When it was announced that London had won the bid to host the 2012 Olympics like most Londoners, I was absolutely overjoyed. The bid to bring the Olympics to London was based on the fact that east London would be regenerated. Money, business, tourism and regeneration would be poured into the area. The potential improvement for Hackney was huge.
As plans for the Olympics have unfolded we have all seen what an ambitious and creative project hosting the Olympics is. I admire the hard work that has gone into creating the project, setting out the plans for what the event will look like and ensuring the legacy of the Olympics means London will benefit for years to come.
But I strongly believe that for the Olympics to be a success, local people must be supportive of the project. That means that local people must have access to jobs, and the wonderful Olympic Park, media centre and other buildings must be turned into spaces the community can use after the big event.
Since work began on the Olympic Park, I have been concerned about the low number of local people working on the site.
Figures released by the Olympic Delivery Authority (ODA) in October 2010 revealed that out of 6,423 workers on the Olympic Park, just 130 hail from Hackney, the lowest of all five host boroughs. There are also just 7 apprentices on the site who live in Hackney.
The situation has improved since the end of 2008, when just 83 people employed on the Olympic Park site were from Hackney. Earlier this year, there were126 people and just one apprentice working on the site. But I find it shocking that since March only
4 more people have been able to get work on the park, despite the high unemployment rates in Hackney.

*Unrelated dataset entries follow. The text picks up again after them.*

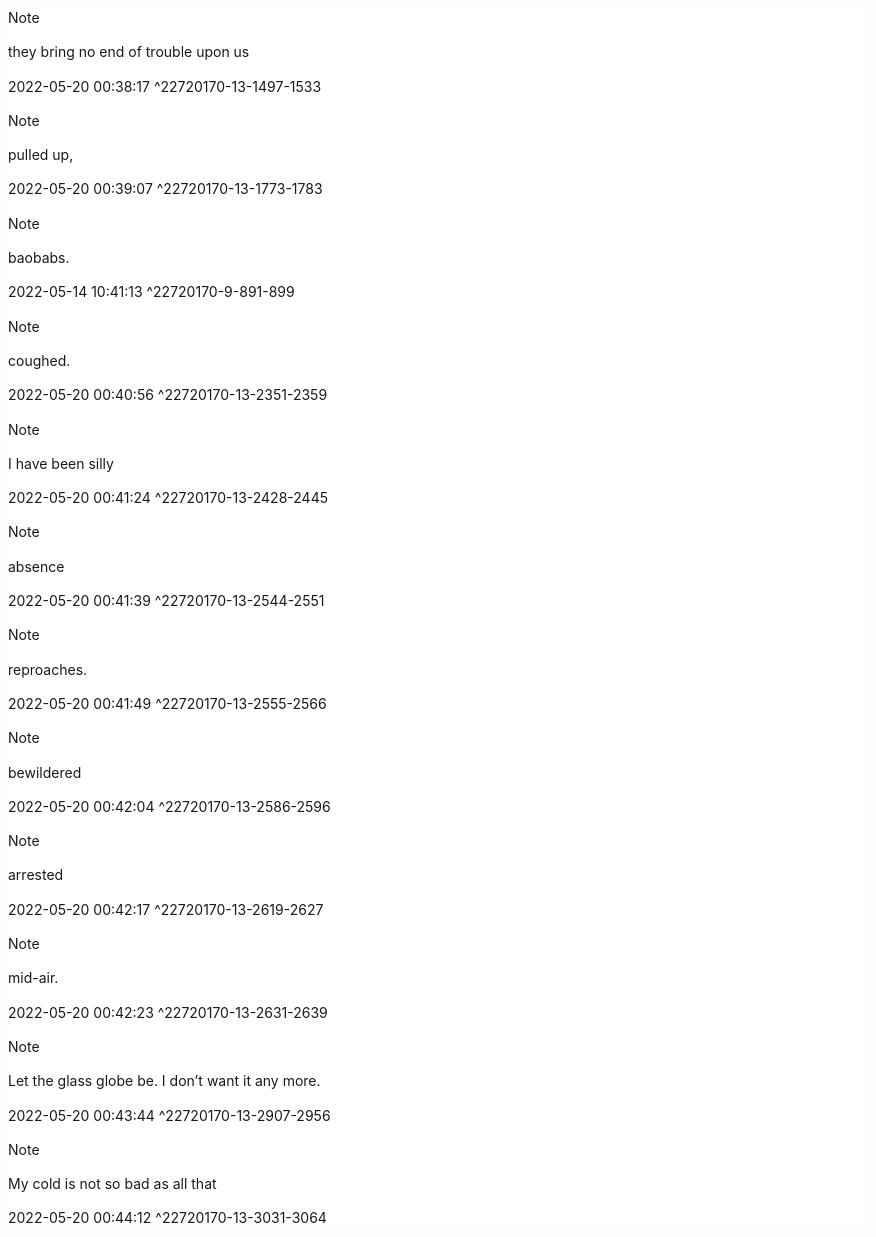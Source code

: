> [!NOTE] 
> they bring no end of trouble upon us
> 
> 2022-05-20 00:38:17 ^22720170-13-1497-1533

> [!NOTE] 
> pulled up,
> 
> 2022-05-20 00:39:07 ^22720170-13-1773-1783

> [!NOTE] 
> baobabs.
> 
> 2022-05-14 10:41:13 ^22720170-9-891-899

> [!NOTE] 
> coughed.
> 
> 2022-05-20 00:40:56 ^22720170-13-2351-2359

> [!NOTE] 
> I have been silly
> 
> 2022-05-20 00:41:24 ^22720170-13-2428-2445

> [!NOTE] 
> absence
> 
> 2022-05-20 00:41:39 ^22720170-13-2544-2551

> [!NOTE] 
> reproaches.
> 
> 2022-05-20 00:41:49 ^22720170-13-2555-2566

> [!NOTE] 
> bewildered
> 
> 2022-05-20 00:42:04 ^22720170-13-2586-2596

> [!NOTE] 
> arrested
> 
> 2022-05-20 00:42:17 ^22720170-13-2619-2627

> [!NOTE] 
> mid-air.
> 
> 2022-05-20 00:42:23 ^22720170-13-2631-2639

> [!NOTE] 
> Let the glass globe be. I don’t want it any more.
> 
> 2022-05-20 00:43:44 ^22720170-13-2907-2956

> [!NOTE] 
> My cold is not so bad as all that
> 
> 2022-05-20 00:44:12 ^22720170-13-3031-3064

The five Olympics Host Boroughs – Greenwich, Tower Hamlets, Newham, Waltham Forest and Hackney – are among some of the poorest areas in the country. In fact all five Host Boroughs are in the most deprived 15% of the country, and Hackney is in the bottom 5%. Only 55% of people of working age are in employment in Hackney, despite the fact that the population is comparatively very young. There are few other places in the country that are more in need of an economic boost and regeneration. And I truly believe that the 2012 Olympics is the perfect opportunity for this boost and regeneration.
To draw attention to these low numbers I held a debate in Westminster Hall in March 2010 and made two speeches in the House of Commons last year. As well as raising awareness of the problem in Parliament I have had regular communications with representatives from the Olympic Delivery Authority (ODA), the London Organising Committee of the Olympics (LOCOG), and the organisations charged with getting Hackney people Olympics jobs.
I want to ensure that Olympic officials are making the most of the opportunity that the Games are providing in East London and that they acknowledge their responsibility to those living on the doorstep of the site who have had their homes and businesses uprooted. I will continue to highlight the figures and hope to see improvement ahead of 2012.
I also have major concerns about the Olympic legacy and the impact the Games will have on East London once they are completed. Current plans will allow wealthy individuals living outside of the Olympic Boroughs to buy homes on the site, leaving no chance for many living in and around the Hackney area to live there. Through various talks with the ODA and other bodies, I am continually stressing the fact that local needs must be met in order to truly fulfil London's Olympic legacy.